### [TASK PROMPT]
From the entries below, copy every line that holds the word "tool".

### [TASK DATA]
━━━━━━

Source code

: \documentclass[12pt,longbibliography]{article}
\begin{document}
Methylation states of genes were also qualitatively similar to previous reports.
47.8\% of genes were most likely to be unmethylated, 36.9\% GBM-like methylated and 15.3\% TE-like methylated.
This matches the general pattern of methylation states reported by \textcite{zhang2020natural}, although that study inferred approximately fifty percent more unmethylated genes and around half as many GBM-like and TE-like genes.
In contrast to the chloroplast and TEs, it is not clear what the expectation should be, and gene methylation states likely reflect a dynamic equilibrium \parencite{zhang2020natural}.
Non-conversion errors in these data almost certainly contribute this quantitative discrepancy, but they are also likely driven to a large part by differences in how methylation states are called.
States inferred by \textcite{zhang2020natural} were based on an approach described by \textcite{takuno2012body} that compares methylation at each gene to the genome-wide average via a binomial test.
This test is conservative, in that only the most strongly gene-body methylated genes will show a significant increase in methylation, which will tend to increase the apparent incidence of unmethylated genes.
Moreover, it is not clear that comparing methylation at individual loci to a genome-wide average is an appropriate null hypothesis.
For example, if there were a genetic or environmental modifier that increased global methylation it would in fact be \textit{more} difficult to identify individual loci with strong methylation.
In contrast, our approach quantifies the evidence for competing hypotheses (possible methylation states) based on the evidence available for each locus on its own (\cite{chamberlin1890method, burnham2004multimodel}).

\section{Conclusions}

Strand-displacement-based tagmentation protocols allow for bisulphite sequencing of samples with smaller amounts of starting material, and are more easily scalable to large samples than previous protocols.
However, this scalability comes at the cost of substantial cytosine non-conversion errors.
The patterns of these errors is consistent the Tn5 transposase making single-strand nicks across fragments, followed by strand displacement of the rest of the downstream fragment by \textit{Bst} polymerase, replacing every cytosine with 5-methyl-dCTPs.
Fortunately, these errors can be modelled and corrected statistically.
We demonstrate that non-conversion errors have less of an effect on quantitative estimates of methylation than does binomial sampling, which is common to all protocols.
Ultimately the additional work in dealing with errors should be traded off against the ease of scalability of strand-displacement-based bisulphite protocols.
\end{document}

━━━━━━

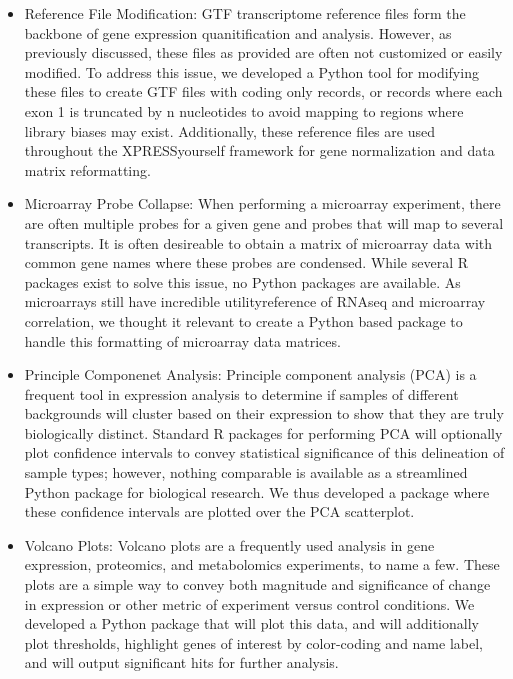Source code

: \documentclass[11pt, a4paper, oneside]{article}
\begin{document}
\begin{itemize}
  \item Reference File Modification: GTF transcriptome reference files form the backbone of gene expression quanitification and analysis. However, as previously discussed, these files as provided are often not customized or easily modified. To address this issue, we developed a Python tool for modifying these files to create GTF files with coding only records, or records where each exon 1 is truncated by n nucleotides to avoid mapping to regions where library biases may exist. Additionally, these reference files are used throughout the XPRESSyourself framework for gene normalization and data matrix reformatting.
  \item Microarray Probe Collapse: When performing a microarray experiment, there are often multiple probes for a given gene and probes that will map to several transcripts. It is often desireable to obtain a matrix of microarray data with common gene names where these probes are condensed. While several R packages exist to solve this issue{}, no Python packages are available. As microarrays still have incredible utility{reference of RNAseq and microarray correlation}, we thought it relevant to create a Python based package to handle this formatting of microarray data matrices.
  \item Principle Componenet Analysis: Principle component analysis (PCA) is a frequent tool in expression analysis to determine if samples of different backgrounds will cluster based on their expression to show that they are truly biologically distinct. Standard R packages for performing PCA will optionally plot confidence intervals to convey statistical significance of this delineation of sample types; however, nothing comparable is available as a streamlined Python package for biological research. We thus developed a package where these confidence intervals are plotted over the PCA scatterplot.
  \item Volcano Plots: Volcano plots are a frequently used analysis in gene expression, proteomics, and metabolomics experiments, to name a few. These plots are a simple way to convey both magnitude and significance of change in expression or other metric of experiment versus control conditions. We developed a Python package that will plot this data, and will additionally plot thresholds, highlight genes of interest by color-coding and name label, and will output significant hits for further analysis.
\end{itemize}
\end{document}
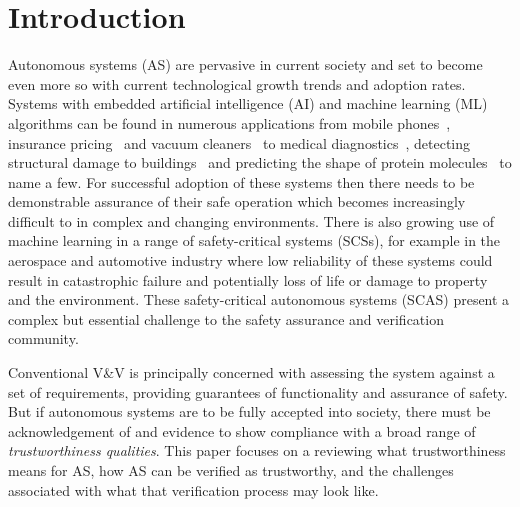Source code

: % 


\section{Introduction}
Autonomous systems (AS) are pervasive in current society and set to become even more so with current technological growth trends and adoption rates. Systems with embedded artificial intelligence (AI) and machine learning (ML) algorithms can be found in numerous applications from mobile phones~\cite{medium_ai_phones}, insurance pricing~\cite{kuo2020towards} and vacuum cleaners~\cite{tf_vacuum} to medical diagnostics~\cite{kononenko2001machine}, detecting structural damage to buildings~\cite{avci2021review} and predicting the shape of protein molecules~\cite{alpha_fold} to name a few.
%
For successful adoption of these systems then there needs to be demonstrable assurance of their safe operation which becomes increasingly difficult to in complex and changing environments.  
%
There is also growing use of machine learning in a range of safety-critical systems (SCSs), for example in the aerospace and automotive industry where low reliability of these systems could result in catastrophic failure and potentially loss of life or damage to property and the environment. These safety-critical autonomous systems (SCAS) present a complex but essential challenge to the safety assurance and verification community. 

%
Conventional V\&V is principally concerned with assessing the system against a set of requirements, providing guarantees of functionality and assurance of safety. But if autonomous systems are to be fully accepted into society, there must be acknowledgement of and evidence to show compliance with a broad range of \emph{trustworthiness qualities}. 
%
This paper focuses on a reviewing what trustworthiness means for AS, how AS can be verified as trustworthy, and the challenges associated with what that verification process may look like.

━━━━━━

### [RESPONSE TO THE TASK]
  \item Reference File Modification: GTF transcriptome reference files form the backbone of gene expression quanitification and analysis. However, as previously discussed, these files as provided are often not customized or easily modified. To address this issue, we developed a Python tool for modifying these files to create GTF files with coding only records, or records where each exon 1 is truncated by n nucleotides to avoid mapping to regions where library biases may exist. Additionally, these reference files are used throughout the XPRESSyourself framework for gene normalization and data matrix reformatting.
  \item Principle Componenet Analysis: Principle component analysis (PCA) is a frequent tool in expression analysis to determine if samples of different backgrounds will cluster based on their expression to show that they are truly biologically distinct. Standard R packages for performing PCA will optionally plot confidence intervals to convey statistical significance of this delineation of sample types; however, nothing comparable is available as a streamlined Python package for biological research. We thus developed a package where these confidence intervals are plotted over the PCA scatterplot.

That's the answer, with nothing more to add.